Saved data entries
□ □ □ □
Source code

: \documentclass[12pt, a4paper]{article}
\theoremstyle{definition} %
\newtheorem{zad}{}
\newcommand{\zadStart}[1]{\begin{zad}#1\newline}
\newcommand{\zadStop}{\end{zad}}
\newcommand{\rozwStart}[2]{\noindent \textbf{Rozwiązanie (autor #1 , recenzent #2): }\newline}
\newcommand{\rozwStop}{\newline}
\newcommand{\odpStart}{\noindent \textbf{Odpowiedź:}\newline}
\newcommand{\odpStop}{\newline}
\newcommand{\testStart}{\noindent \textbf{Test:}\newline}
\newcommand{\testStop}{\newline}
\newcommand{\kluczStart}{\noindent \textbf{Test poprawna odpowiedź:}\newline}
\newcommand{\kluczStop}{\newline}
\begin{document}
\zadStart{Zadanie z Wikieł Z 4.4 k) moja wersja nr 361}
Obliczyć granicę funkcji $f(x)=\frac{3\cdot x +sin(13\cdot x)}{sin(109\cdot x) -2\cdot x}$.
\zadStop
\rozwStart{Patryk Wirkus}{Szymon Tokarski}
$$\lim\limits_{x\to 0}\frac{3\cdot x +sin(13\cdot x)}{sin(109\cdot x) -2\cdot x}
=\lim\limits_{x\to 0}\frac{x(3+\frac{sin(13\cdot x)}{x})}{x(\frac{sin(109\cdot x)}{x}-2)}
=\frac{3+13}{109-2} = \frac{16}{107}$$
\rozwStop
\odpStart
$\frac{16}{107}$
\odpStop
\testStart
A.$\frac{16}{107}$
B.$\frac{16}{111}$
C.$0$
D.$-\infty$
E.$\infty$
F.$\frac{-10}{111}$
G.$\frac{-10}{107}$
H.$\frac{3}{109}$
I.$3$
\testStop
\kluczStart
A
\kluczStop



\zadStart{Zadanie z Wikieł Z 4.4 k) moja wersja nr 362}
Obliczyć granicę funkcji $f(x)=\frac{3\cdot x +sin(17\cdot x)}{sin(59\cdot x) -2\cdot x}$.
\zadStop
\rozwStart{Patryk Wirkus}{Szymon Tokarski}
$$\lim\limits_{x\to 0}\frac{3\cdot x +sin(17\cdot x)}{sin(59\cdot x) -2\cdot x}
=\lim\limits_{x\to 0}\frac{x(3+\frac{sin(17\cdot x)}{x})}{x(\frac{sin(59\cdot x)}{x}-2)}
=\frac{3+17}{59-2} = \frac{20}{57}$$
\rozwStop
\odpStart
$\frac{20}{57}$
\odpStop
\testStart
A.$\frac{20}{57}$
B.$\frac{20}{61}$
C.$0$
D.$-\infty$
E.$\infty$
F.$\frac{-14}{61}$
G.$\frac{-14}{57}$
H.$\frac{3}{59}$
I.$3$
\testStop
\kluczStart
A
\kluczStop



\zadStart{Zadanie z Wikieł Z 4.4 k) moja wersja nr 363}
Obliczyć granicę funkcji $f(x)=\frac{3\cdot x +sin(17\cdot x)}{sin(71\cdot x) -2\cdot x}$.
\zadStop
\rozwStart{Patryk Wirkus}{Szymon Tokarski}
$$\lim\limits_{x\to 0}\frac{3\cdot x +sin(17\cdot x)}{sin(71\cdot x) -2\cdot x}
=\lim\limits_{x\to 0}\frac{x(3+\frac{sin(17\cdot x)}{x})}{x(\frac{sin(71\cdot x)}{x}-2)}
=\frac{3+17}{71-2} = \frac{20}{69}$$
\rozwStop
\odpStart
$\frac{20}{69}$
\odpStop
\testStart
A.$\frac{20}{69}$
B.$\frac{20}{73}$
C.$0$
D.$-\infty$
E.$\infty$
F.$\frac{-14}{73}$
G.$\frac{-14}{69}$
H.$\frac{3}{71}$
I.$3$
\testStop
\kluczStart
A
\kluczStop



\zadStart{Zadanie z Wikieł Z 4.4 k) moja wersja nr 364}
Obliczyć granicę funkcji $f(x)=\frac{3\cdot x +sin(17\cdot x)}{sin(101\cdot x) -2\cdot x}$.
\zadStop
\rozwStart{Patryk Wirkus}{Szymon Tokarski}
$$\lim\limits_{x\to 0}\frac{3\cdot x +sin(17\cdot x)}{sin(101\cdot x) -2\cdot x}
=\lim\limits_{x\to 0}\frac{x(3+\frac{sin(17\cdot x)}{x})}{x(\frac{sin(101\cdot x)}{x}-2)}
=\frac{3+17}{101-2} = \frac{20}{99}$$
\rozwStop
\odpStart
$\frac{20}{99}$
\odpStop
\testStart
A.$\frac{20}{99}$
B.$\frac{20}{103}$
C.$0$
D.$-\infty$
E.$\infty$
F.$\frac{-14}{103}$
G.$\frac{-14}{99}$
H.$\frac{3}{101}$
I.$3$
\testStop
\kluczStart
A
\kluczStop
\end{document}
□ □ □ □
Activity
A complete, exact transcription of the data above is required.

Your response
Source code

: \documentclass[12pt, a4paper]{article}
\theoremstyle{definition} %
\newtheorem{zad}{}
\newcommand{\zadStart}[1]{\begin{zad}#1\newline}
\newcommand{\zadStop}{\end{zad}}
\newcommand{\rozwStart}[2]{\noindent \textbf{Rozwiązanie (autor #1 , recenzent #2): }\newline}
\newcommand{\rozwStop}{\newline}
\newcommand{\odpStart}{\noindent \textbf{Odpowiedź:}\newline}
\newcommand{\odpStop}{\newline}
\newcommand{\testStart}{\noindent \textbf{Test:}\newline}
\newcommand{\testStop}{\newline}
\newcommand{\kluczStart}{\noindent \textbf{Test poprawna odpowiedź:}\newline}
\newcommand{\kluczStop}{\newline}
\begin{document}
\zadStart{Zadanie z Wikieł Z 4.4 k) moja wersja nr 361}
Obliczyć granicę funkcji $f(x)=\frac{3\cdot x +sin(13\cdot x)}{sin(109\cdot x) -2\cdot x}$.
\zadStop
\rozwStart{Patryk Wirkus}{Szymon Tokarski}
$$\lim\limits_{x\to 0}\frac{3\cdot x +sin(13\cdot x)}{sin(109\cdot x) -2\cdot x}
=\lim\limits_{x\to 0}\frac{x(3+\frac{sin(13\cdot x)}{x})}{x(\frac{sin(109\cdot x)}{x}-2)}
=\frac{3+13}{109-2} = \frac{16}{107}$$
\rozwStop
\odpStart
$\frac{16}{107}$
\odpStop
\testStart
A.$\frac{16}{107}$
B.$\frac{16}{111}$
C.$0$
D.$-\infty$
E.$\infty$
F.$\frac{-10}{111}$
G.$\frac{-10}{107}$
H.$\frac{3}{109}$
I.$3$
\testStop
\kluczStart
A
\kluczStop



\zadStart{Zadanie z Wikieł Z 4.4 k) moja wersja nr 362}
Obliczyć granicę funkcji $f(x)=\frac{3\cdot x +sin(17\cdot x)}{sin(59\cdot x) -2\cdot x}$.
\zadStop
\rozwStart{Patryk Wirkus}{Szymon Tokarski}
$$\lim\limits_{x\to 0}\frac{3\cdot x +sin(17\cdot x)}{sin(59\cdot x) -2\cdot x}
=\lim\limits_{x\to 0}\frac{x(3+\frac{sin(17\cdot x)}{x})}{x(\frac{sin(59\cdot x)}{x}-2)}
=\frac{3+17}{59-2} = \frac{20}{57}$$
\rozwStop
\odpStart
$\frac{20}{57}$
\odpStop
\testStart
A.$\frac{20}{57}$
B.$\frac{20}{61}$
C.$0$
D.$-\infty$
E.$\infty$
F.$\frac{-14}{61}$
G.$\frac{-14}{57}$
H.$\frac{3}{59}$
I.$3$
\testStop
\kluczStart
A
\kluczStop



\zadStart{Zadanie z Wikieł Z 4.4 k) moja wersja nr 363}
Obliczyć granicę funkcji $f(x)=\frac{3\cdot x +sin(17\cdot x)}{sin(71\cdot x) -2\cdot x}$.
\zadStop
\rozwStart{Patryk Wirkus}{Szymon Tokarski}
$$\lim\limits_{x\to 0}\frac{3\cdot x +sin(17\cdot x)}{sin(71\cdot x) -2\cdot x}
=\lim\limits_{x\to 0}\frac{x(3+\frac{sin(17\cdot x)}{x})}{x(\frac{sin(71\cdot x)}{x}-2)}
=\frac{3+17}{71-2} = \frac{20}{69}$$
\rozwStop
\odpStart
$\frac{20}{69}$
\odpStop
\testStart
A.$\frac{20}{69}$
B.$\frac{20}{73}$
C.$0$
D.$-\infty$
E.$\infty$
F.$\frac{-14}{73}$
G.$\frac{-14}{69}$
H.$\frac{3}{71}$
I.$3$
\testStop
\kluczStart
A
\kluczStop



\zadStart{Zadanie z Wikieł Z 4.4 k) moja wersja nr 364}
Obliczyć granicę funkcji $f(x)=\frac{3\cdot x +sin(17\cdot x)}{sin(101\cdot x) -2\cdot x}$.
\zadStop
\rozwStart{Patryk Wirkus}{Szymon Tokarski}
$$\lim\limits_{x\to 0}\frac{3\cdot x +sin(17\cdot x)}{sin(101\cdot x) -2\cdot x}
=\lim\limits_{x\to 0}\frac{x(3+\frac{sin(17\cdot x)}{x})}{x(\frac{sin(101\cdot x)}{x}-2)}
=\frac{3+17}{101-2} = \frac{20}{99}$$
\rozwStop
\odpStart
$\frac{20}{99}$
\odpStop
\testStart
A.$\frac{20}{99}$
B.$\frac{20}{103}$
C.$0$
D.$-\infty$
E.$\infty$
F.$\frac{-14}{103}$
G.$\frac{-14}{99}$
H.$\frac{3}{101}$
I.$3$
\testStop
\kluczStart
A
\kluczStop
\end{document}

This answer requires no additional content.